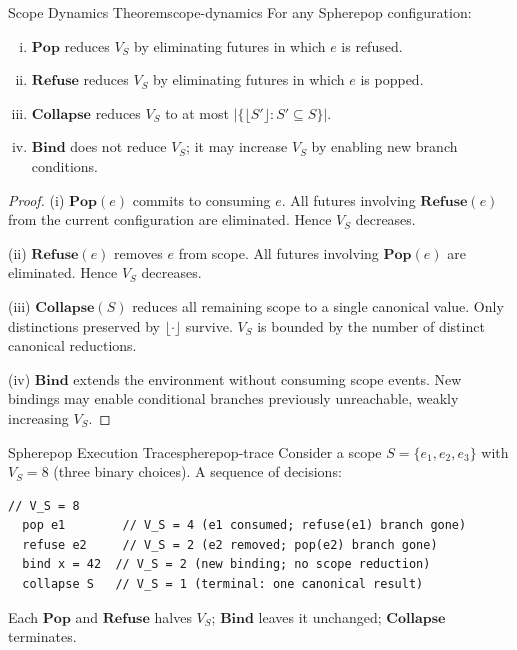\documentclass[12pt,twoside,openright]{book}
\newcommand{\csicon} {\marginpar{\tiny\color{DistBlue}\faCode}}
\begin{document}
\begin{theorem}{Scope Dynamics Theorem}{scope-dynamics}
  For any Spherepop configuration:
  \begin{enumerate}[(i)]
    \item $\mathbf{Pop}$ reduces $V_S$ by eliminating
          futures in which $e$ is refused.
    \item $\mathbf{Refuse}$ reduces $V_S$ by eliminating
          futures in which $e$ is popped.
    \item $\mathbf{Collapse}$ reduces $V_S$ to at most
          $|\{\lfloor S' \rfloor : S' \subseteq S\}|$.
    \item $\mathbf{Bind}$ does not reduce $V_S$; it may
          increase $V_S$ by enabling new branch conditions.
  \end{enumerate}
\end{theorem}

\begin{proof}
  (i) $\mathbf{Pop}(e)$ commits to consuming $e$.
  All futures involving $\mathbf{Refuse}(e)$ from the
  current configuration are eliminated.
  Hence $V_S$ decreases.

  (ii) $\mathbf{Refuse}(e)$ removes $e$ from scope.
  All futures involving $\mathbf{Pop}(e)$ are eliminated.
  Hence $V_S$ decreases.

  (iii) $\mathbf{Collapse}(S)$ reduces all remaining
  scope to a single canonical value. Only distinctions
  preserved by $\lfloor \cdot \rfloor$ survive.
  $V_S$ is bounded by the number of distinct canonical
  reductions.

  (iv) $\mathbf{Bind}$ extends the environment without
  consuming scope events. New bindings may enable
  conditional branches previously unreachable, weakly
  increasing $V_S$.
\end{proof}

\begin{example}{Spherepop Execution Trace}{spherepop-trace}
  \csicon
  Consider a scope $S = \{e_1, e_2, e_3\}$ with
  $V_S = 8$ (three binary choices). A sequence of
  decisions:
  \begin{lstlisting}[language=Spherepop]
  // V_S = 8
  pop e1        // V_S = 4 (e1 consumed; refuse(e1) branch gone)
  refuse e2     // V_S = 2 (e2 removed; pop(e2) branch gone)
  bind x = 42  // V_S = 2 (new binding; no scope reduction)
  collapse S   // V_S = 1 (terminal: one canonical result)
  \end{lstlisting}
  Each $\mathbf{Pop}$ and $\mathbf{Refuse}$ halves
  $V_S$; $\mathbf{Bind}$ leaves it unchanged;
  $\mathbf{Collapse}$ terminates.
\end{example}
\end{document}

════════

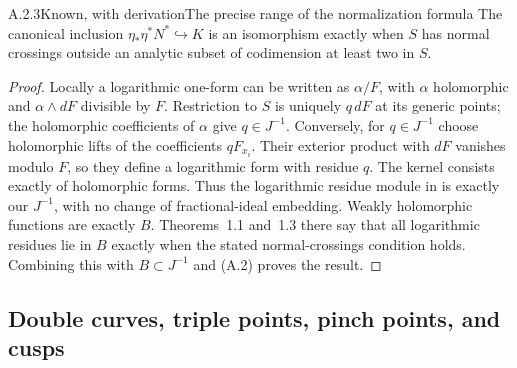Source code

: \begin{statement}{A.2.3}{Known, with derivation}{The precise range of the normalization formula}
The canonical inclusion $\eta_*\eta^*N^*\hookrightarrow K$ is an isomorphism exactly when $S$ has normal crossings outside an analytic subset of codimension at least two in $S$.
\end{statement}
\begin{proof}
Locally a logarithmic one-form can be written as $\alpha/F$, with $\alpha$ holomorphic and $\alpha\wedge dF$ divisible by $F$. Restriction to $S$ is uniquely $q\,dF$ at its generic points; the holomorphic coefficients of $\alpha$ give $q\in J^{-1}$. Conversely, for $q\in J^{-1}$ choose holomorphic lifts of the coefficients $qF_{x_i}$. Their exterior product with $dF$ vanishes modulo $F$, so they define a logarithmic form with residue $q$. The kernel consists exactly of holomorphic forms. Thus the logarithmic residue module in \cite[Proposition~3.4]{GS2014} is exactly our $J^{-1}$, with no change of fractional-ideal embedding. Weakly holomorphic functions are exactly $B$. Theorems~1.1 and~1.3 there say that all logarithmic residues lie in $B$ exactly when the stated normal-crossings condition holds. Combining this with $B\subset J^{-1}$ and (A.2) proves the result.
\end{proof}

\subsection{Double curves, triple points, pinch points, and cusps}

════════

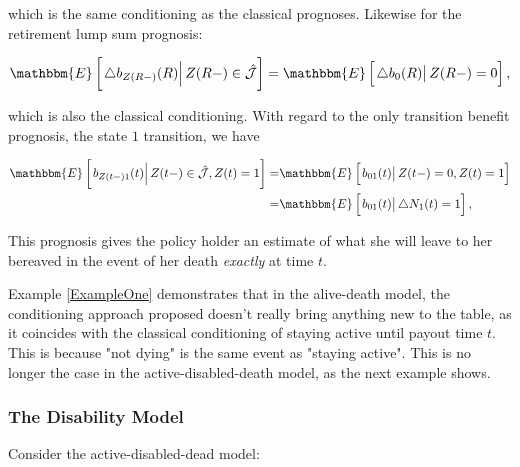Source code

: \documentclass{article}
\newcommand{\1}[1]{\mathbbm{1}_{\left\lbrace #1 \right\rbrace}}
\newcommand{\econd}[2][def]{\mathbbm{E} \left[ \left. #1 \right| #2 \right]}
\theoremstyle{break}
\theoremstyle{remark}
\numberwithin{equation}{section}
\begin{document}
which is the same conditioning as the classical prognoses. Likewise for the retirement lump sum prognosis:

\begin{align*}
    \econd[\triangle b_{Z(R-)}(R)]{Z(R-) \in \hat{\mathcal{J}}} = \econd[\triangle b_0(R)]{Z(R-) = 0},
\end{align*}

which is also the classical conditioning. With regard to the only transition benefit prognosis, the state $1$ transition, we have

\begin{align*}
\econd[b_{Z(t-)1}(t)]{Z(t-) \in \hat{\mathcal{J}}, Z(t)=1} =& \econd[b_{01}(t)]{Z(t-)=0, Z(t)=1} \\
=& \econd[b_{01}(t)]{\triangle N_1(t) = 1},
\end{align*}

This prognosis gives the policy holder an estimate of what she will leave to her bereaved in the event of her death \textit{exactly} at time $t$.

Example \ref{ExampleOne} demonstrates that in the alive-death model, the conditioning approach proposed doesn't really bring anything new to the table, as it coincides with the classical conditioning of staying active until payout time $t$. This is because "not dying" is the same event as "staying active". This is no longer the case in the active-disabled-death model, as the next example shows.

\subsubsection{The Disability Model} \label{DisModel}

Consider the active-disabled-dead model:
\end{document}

════════

Exercise » Return every line from the records above that holds the word "newcommand".

Output below »
\newcommand{\csicon} {\marginpar{\tiny\color{DistBlue}\faCode}}
\newcommand{\1}[1]{\mathbbm{1}_{\left\lbrace #1 \right\rbrace}}
\newcommand{\econd}[2][def]{\mathbbm{E} \left[ \left. #1 \right| #2 \right]}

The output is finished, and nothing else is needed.